-------- MATERIAL PROVIDED
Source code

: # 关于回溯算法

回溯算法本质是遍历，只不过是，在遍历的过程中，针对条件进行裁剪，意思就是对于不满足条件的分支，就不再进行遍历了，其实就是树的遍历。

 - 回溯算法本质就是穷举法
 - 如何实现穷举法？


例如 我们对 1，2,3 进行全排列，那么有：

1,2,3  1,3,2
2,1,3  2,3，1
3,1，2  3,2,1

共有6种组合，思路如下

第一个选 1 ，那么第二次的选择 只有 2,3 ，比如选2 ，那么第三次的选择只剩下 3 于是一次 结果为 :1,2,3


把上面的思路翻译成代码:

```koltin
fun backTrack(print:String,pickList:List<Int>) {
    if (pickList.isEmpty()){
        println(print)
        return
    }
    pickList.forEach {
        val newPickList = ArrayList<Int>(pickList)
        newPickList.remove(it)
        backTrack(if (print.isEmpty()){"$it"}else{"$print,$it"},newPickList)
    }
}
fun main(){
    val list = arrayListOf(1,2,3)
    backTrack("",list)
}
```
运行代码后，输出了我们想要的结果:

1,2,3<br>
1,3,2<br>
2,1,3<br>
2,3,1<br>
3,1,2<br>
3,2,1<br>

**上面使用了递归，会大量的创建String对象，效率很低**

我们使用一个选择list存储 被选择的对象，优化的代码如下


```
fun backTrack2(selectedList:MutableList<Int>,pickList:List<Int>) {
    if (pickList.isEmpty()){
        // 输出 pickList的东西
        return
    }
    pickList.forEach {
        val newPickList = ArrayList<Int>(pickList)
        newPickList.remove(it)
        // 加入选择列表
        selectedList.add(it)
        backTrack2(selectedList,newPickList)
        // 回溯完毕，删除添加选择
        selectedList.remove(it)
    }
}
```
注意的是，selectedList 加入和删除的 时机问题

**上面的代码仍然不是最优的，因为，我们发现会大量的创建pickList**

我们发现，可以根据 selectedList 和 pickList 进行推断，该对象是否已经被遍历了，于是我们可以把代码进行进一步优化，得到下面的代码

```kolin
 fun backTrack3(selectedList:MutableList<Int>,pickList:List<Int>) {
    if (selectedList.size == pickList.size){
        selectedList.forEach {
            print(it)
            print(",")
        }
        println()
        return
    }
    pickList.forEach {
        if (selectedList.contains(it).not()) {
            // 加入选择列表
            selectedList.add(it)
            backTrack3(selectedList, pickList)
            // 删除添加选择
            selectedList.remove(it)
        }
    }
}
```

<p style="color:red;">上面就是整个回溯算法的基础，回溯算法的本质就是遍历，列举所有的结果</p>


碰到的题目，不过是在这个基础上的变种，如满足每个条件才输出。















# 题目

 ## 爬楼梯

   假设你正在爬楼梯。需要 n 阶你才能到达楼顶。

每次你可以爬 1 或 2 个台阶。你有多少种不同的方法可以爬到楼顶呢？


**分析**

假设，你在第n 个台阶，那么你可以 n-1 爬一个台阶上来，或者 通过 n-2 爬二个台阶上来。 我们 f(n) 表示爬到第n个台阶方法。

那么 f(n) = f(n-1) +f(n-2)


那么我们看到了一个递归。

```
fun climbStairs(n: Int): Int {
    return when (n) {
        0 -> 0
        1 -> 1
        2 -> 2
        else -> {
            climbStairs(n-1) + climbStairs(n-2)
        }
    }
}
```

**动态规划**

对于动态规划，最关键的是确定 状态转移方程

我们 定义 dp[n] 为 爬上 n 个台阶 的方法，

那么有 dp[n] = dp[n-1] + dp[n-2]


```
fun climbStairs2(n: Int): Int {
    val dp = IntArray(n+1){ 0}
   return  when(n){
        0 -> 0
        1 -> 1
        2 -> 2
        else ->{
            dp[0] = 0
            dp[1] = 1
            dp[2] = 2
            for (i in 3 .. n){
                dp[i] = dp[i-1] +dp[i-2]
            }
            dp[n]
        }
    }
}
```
----------------
▸ **WHAT YOU NEED TO DO**
Which lines of the records above contain the word "MutableList"? Show each of them.

▸ **ANSWER AREA**
fun backTrack2(selectedList:MutableList<Int>,pickList:List<Int>) {
 fun backTrack3(selectedList:MutableList<Int>,pickList:List<Int>) {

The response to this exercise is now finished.